##### SUPPLIED RECORDS
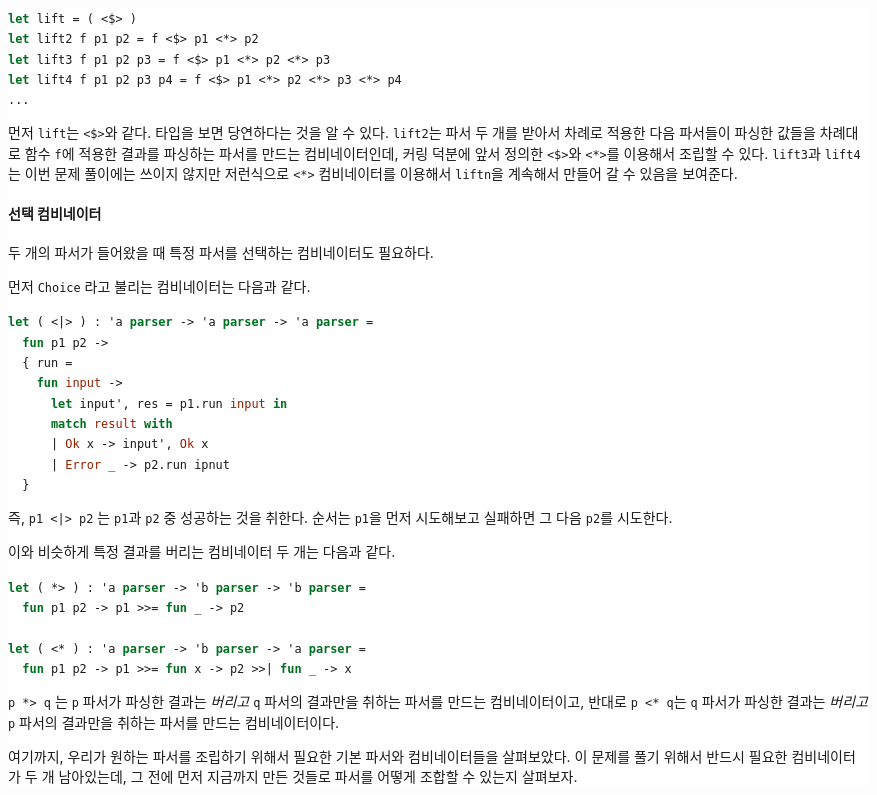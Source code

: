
 ```ocaml
let lift = ( <$> )
let lift2 f p1 p2 = f <$> p1 <*> p2
let lift3 f p1 p2 p3 = f <$> p1 <*> p2 <*> p3
let lift4 f p1 p2 p3 p4 = f <$> p1 <*> p2 <*> p3 <*> p4
...
```

 먼저 `lift`는 `<$>`와 같다. 타입을 보면 당연하다는 것을 알 수
 있다. `lift2`는 파서 두 개를 받아서 차례로 적용한 다음 파서들이
 파싱한 값들을 차례대로 함수 `f`에 적용한 결과를 파싱하는 파서를
 만드는 컴비네이터인데, 커링 덕분에 앞서 정의한 `<$>`와 `<*>`를
 이용해서 조립할 수 있다. `lift3`과 `lift4`는 이번 문제 풀이에는
 쓰이지 않지만 저런식으로 `<*>` 컴비네이터를 이용해서 `liftn`을
 계속해서 만들어 갈 수 있음을 보여준다.

#### 선택 컴비네이터

 두 개의 파서가 들어왔을 때 특정 파서를 선택하는 컴비네이터도
 필요하다.

 먼저 `Choice` 라고 불리는 컴비네이터는 다음과 같다.

```ocaml
let ( <|> ) : 'a parser -> 'a parser -> 'a parser =
  fun p1 p2 ->
  { run =
    fun input ->
      let input', res = p1.run input in
      match result with
      | Ok x -> input', Ok x
      | Error _ -> p2.run ipnut
  }
```

 즉, `p1 <|> p2` 는 `p1`과 `p2` 중 성공하는 것을 취한다. 순서는 `p1`을
 먼저 시도해보고 실패하면 그 다음 `p2`를 시도한다.

 이와 비슷하게 특정 결과를 버리는 컴비네이터 두 개는 다음과 같다.

```ocaml
let ( *> ) : 'a parser -> 'b parser -> 'b parser =
  fun p1 p2 -> p1 >>= fun _ -> p2

let ( <* ) : 'a parser -> 'b parser -> 'a parser =
  fun p1 p2 -> p1 >>= fun x -> p2 >>| fun _ -> x
```

 `p *> q` 는 `p` 파서가 파싱한 결과는 *버리고* `q` 파서의 결과만을
 취하는 파서를 만드는 컴비네이터이고, 반대로 `p <* q`는 `q` 파서가
 파싱한 결과는 *버리고* `p` 파서의 결과만을 취하는 파서를 만드는
 컴비네이터이다.


 여기까지, 우리가 원하는 파서를 조립하기 위해서 필요한 기본 파서와
 컴비네이터들을 살펴보았다. 이 문제를 풀기 위해서 반드시 필요한
 컴비네이터가 두 개 남아있는데, 그 전에 먼저 지금까지 만든 것들로
 파서를 어떻게 조합할 수 있는지 살펴보자.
##########
▸ **WHAT IS BEING ASKED**: Beginning with the first line of the records above, extract each line exactly through the line that holds "만드는 컴비네이터인데, 커링", both ends included. Omit pictures.

▸ **EXERCISE RESPONSE**:
Source code

:
 ```ocaml
let lift = ( <$> )
let lift2 f p1 p2 = f <$> p1 <*> p2
let lift3 f p1 p2 p3 = f <$> p1 <*> p2 <*> p3
let lift4 f p1 p2 p3 p4 = f <$> p1 <*> p2 <*> p3 <*> p4
...
```

 먼저 `lift`는 `<$>`와 같다. 타입을 보면 당연하다는 것을 알 수
 있다. `lift2`는 파서 두 개를 받아서 차례로 적용한 다음 파서들이
 파싱한 값들을 차례대로 함수 `f`에 적용한 결과를 파싱하는 파서를
 만드는 컴비네이터인데, 커링 덕분에 앞서 정의한 `<$>`와 `<*>`를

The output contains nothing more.